Task instructions: There is one span to output from the data below: the lines starting at the line with "pytasks stores all" and ending at the line with "displayed in base-36". Output it exactly, ends included, nothing more.

(Saved data entries)
────

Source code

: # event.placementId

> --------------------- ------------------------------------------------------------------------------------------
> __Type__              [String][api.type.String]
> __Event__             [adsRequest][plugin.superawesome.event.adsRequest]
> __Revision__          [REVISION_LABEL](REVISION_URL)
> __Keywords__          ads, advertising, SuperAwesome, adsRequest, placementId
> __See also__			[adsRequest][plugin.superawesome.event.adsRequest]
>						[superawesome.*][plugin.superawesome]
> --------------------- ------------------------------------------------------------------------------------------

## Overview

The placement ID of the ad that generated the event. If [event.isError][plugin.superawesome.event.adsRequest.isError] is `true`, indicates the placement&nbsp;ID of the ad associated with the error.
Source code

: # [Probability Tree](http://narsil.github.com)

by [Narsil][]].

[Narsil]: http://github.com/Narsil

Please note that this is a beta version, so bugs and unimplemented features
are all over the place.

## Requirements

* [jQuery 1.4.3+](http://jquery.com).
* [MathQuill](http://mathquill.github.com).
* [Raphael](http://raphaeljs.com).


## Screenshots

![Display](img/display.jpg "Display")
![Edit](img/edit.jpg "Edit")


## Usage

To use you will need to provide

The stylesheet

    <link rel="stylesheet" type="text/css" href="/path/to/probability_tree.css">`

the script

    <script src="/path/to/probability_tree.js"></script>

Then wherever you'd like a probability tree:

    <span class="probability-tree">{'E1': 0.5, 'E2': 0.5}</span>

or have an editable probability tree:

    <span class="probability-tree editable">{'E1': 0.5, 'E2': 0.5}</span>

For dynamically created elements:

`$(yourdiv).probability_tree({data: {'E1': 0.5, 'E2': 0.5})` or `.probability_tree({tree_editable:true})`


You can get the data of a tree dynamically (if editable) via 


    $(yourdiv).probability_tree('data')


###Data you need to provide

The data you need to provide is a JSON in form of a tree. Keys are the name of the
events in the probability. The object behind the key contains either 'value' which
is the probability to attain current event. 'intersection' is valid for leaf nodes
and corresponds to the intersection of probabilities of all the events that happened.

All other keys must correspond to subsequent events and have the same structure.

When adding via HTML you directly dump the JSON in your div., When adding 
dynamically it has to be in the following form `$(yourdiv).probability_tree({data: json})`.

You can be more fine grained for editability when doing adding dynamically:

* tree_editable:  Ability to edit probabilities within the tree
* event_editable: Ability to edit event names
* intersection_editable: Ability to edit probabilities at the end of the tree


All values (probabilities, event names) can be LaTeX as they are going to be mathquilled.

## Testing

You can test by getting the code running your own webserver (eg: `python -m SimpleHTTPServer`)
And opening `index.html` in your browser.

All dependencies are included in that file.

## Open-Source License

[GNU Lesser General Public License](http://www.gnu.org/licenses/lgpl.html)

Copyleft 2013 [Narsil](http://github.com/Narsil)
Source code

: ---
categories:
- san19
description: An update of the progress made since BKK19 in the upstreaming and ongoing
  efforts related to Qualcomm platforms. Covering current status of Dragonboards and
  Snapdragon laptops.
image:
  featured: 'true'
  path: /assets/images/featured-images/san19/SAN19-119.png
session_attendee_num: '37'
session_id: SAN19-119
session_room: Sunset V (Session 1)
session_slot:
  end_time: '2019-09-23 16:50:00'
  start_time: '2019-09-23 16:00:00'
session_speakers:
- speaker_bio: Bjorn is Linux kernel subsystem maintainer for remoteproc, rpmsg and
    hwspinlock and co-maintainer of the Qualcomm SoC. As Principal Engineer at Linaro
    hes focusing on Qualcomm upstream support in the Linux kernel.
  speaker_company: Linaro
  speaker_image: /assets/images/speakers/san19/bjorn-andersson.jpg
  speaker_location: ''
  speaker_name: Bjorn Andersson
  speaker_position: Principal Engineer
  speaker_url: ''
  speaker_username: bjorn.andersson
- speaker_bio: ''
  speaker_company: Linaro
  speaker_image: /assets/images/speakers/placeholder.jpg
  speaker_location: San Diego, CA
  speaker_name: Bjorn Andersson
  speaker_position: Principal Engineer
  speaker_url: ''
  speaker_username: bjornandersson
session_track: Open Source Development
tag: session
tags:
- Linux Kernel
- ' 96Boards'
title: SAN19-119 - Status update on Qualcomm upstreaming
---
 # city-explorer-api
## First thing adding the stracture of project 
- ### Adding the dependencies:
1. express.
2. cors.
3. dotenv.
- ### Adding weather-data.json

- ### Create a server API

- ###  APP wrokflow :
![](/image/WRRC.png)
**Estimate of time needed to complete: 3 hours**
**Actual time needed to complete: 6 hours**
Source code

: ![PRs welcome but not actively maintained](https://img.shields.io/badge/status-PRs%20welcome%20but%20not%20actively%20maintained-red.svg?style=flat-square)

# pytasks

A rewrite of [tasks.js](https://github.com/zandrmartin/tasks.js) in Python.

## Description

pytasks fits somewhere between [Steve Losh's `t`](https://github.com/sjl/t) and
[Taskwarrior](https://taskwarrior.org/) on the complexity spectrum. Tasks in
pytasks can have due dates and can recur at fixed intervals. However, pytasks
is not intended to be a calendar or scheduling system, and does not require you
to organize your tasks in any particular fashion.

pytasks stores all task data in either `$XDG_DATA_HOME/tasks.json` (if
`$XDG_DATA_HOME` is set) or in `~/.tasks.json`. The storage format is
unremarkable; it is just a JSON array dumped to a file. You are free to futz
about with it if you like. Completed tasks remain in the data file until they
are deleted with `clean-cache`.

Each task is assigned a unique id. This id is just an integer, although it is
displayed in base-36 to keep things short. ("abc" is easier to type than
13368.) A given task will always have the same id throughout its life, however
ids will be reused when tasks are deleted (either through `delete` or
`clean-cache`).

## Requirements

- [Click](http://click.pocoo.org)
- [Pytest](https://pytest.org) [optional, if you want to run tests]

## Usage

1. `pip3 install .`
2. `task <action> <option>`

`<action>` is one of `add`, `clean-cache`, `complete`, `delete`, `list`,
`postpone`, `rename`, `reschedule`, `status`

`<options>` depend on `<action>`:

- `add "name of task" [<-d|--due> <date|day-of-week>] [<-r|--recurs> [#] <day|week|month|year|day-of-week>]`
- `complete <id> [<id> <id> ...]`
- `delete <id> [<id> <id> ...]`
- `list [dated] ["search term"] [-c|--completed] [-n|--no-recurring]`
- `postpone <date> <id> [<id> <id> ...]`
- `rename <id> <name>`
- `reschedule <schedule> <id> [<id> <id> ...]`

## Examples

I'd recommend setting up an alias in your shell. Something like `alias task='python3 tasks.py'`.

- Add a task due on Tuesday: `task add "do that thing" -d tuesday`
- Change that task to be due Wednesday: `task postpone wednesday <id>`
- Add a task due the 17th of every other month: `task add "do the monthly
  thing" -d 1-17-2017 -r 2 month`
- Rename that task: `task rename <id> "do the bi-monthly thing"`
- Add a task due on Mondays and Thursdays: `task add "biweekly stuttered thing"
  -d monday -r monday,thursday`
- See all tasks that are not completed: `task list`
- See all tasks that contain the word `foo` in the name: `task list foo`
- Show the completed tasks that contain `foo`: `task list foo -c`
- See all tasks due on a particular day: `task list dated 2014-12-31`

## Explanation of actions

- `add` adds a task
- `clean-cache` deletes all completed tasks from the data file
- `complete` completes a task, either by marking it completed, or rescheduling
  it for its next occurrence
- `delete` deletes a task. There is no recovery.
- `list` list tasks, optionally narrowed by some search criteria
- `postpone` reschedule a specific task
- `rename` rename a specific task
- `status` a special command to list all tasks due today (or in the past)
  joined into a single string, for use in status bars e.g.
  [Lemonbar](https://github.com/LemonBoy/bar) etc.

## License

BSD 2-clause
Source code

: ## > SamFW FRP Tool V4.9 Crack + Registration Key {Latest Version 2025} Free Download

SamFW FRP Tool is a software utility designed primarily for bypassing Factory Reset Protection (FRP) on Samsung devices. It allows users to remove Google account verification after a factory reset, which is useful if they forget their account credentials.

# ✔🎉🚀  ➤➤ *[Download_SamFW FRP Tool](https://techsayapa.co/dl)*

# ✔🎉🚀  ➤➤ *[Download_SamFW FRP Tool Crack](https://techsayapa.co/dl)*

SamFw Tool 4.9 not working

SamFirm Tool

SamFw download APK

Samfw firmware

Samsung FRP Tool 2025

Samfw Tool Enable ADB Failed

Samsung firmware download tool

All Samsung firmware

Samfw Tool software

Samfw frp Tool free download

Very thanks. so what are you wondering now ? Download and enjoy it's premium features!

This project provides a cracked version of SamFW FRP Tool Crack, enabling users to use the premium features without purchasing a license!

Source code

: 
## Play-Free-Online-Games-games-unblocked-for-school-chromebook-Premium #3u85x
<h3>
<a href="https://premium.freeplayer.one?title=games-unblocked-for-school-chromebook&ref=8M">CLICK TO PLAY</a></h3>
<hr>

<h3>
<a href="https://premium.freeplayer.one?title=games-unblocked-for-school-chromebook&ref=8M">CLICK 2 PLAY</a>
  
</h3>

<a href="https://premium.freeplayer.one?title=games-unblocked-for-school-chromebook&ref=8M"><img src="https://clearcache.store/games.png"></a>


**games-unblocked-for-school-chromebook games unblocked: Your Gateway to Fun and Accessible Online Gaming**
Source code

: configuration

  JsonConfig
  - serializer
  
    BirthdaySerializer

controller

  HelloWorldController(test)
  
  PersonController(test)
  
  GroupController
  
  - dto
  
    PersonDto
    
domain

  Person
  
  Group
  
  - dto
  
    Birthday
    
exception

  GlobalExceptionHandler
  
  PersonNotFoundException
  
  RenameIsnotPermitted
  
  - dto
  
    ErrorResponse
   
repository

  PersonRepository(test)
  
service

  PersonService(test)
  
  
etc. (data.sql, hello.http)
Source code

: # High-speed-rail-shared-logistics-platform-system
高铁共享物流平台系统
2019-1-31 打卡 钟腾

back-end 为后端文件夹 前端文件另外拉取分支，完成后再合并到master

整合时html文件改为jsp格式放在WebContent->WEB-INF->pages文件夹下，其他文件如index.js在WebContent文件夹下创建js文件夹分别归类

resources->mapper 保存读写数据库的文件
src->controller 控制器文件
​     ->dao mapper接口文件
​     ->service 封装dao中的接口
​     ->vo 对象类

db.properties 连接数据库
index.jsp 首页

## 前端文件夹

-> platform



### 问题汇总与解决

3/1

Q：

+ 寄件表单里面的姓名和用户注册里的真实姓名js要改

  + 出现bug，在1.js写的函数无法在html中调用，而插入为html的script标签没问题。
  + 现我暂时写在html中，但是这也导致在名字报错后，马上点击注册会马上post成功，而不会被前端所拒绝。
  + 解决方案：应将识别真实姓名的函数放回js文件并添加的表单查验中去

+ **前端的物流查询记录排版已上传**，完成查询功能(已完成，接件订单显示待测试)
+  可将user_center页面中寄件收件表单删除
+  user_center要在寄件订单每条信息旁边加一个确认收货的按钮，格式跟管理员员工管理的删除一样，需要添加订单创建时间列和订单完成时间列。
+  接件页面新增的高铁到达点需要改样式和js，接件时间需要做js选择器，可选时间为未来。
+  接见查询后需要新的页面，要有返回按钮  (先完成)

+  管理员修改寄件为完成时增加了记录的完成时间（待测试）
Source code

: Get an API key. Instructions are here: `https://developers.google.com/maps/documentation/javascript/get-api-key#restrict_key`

────

Answer below:
pytasks stores all task data in either `$XDG_DATA_HOME/tasks.json` (if
`$XDG_DATA_HOME` is set) or in `~/.tasks.json`. The storage format is
unremarkable; it is just a JSON array dumped to a file. You are free to futz
about with it if you like. Completed tasks remain in the data file until they
are deleted with `clean-cache`.

Each task is assigned a unique id. This id is just an integer, although it is
displayed in base-36 to keep things short. ("abc" is easier to type than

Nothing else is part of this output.